By Jassar Al Tahat - Aug 16,2017 - Last updated at Aug 16,2017

A voter registers to vote at a polling station in Amman on Tuesday (Photo by Osama Aqarbeh)

AMMAN — Minister of Political and Parliamentary Affairs Musa Maaytah on Tuesday highlighted the “comprehensive and systematic programmes to measure the performance of the councils elected in the municipal and local elections”. 

“Of course, the government will be following up on them and keeping a close eye on the performance of elected members. We have also set up many programmes for capacity building and awareness-raising for elected officials,” Maaytah told The Jordan Times in an interview .

He stressed the importance of assessing the “new experience” of the local elections, noting that municipal elections have been around for 140 years.
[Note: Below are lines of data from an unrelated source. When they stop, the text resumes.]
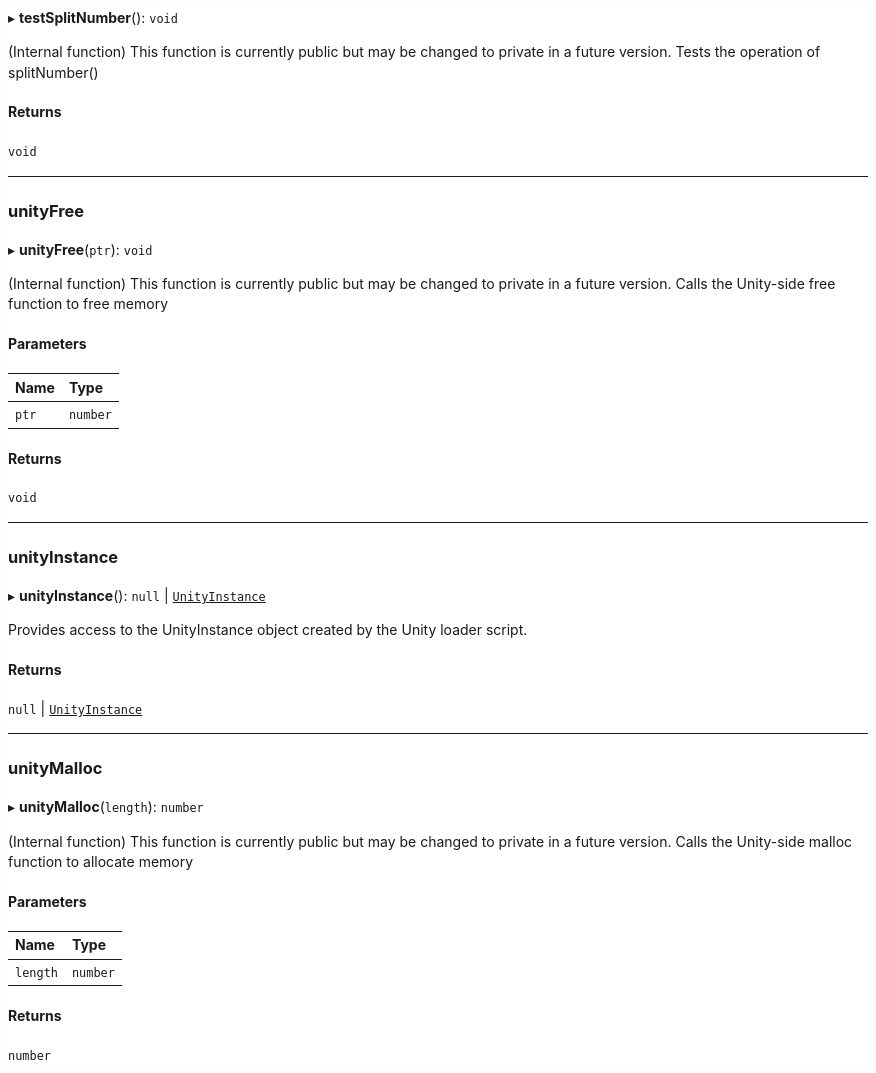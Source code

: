 ▸ **testSplitNumber**(): `void`

(Internal function) This function is currently public but may be changed to private in a future version.
Tests the operation of splitNumber()

#### Returns

`void`

___

### unityFree

▸ **unityFree**(`ptr`): `void`

(Internal function) This function is currently public but may be changed to private in a future version.
Calls the Unity-side free function to free memory

#### Parameters

| Name | Type |
| :------ | :------ |
| `ptr` | `number` |

#### Returns

`void`

___

### unityInstance

▸ **unityInstance**(): ``null`` \| [`UnityInstance`](../interfaces/UnityInstance.md)

Provides access to the UnityInstance object created by the Unity loader script.

#### Returns

``null`` \| [`UnityInstance`](../interfaces/UnityInstance.md)

___

### unityMalloc

▸ **unityMalloc**(`length`): `number`

(Internal function) This function is currently public but may be changed to private in a future version.
Calls the Unity-side malloc function to allocate memory

#### Parameters

| Name | Type |
| :------ | :------ |
| `length` | `number` |

#### Returns

`number`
“People must also record the performance of their elected councils, as this democratic process came as a step towards enhancing the quality of services offered in the Kingdom,” the minister said.
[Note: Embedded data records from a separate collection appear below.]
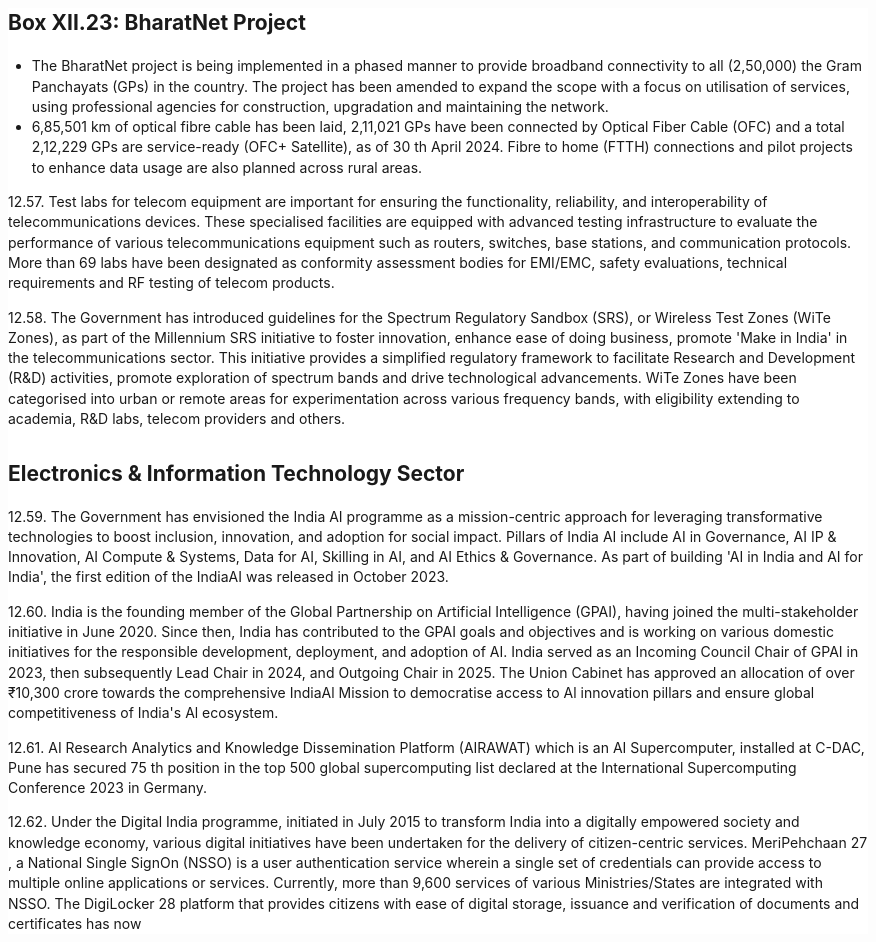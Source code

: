## Box XII.23: BharatNet Project

- The BharatNet project is being implemented in a phased manner to provide broadband connectivity to all (2,50,000) the Gram Panchayats (GPs) in the country. The project has been amended to expand the scope with a focus on utilisation of services, using professional agencies for construction, upgradation and maintaining the network.
- 6,85,501 km of optical fibre cable has been laid, 2,11,021 GPs have been connected by Optical Fiber Cable (OFC) and a total 2,12,229 GPs are service-ready (OFC+ Satellite), as of 30 th  April 2024. Fibre to home (FTTH) connections and pilot projects to enhance data usage are also planned across rural areas.

12.57. Test labs for telecom equipment are important for ensuring the functionality, reliability, and interoperability of telecommunications devices. These specialised facilities are equipped with advanced testing infrastructure to evaluate the performance of various telecommunications equipment such as routers, switches, base stations, and communication protocols. More than 69 labs have been designated as conformity assessment bodies for EMI/EMC, safety evaluations, technical requirements and RF testing of telecom products.

12.58.  The  Government  has  introduced  guidelines  for  the  Spectrum  Regulatory  Sandbox (SRS), or Wireless Test Zones (WiTe Zones), as part of the Millennium SRS initiative to foster innovation, enhance ease of doing business, promote 'Make in India' in the telecommunications sector.  This  initiative  provides  a  simplified  regulatory  framework  to  facilitate  Research and  Development  (R&amp;D)  activities,  promote  exploration  of  spectrum  bands  and  drive technological advancements. WiTe Zones have been categorised into urban or remote areas for experimentation across various frequency bands, with eligibility extending to academia, R&amp;D labs, telecom providers and others.

## Electronics &amp; Information Technology Sector

12.59.  The Government has envisioned the India AI programme as a mission-centric approach for  leveraging  transformative  technologies  to  boost  inclusion,  innovation,  and  adoption  for social impact. Pillars of India AI include AI in Governance, AI IP &amp; Innovation, AI Compute &amp; Systems, Data for AI, Skilling in AI, and AI Ethics &amp; Governance. As part of building 'AI in India and AI for India', the first edition of the IndiaAI was released in October 2023.

12.60.  India is the founding member of the Global Partnership on Artificial Intelligence (GPAI), having joined the multi-stakeholder initiative in June 2020. Since then, India has contributed to the GPAI goals and objectives and is working on various domestic initiatives for the responsible development, deployment, and adoption of AI. India served as an Incoming Council Chair of GPAI in 2023, then subsequently Lead Chair in 2024, and Outgoing Chair in 2025. The Union Cabinet has approved an allocation of over ₹10,300 crore towards the comprehensive IndiaAl Mission to democratise access to Al innovation pillars and ensure global competitiveness of India's Al ecosystem.

12.61. AI  Research  Analytics  and  Knowledge  Dissemination  Platform  (AIRAWAT)  which is  an  AI  Supercomputer, installed at C-DAC, Pune has secured 75 th  position in the top 500 global supercomputing list declared at the International Supercomputing Conference 2023 in Germany.

12.62.  Under the Digital India programme, initiated in July 2015 to transform India into a digitally  empowered  society  and  knowledge  economy,  various  digital  initiatives  have  been undertaken for the delivery of citizen-centric services. MeriPehchaan 27 , a National Single SignOn (NSSO) is a user authentication service wherein a single set of credentials can provide access to  multiple  online  applications  or  services.  Currently,  more  than  9,600  services  of  various Ministries/States are integrated with NSSO. The DigiLocker 28  platform that provides citizens with ease of digital storage, issuance and verification of documents and certificates has now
“The next elections are scheduled in four years, which gives us time to reflect on the negative and positive aspects witnessed at the administrative and legislative levels, so as to improve the next elections,” Maaytah concluded.       

In Tuesday’s elections, Jordanians elected mayors, members of local and municipal councils, as well as the new governorate councils, which were elected in accordance with the new Decentralisation Law.

 The final number of candidates for municipal and governorates councils reached 6,623 at the end of the withdrawal period.

According to Independent Election Commission figures, the number of candidates running for mayorship stands at 538, 4,701 for municipal and local councils and 1,239 for membership of governorate councils.

Under the Decentralisation Law, the country is divided into 158 districts, with the distribution of the total number of 303 representatives varying according to area and population, in addition to a 10 per cent (32 seats) quota for women who do not make it through direct election.


In addition to the 335 winners, an additional 15 per cent will be assigned by the Cabinet, raising the overall number of governorate council members to 380, with one-third of the additional 15 per cent required to be women.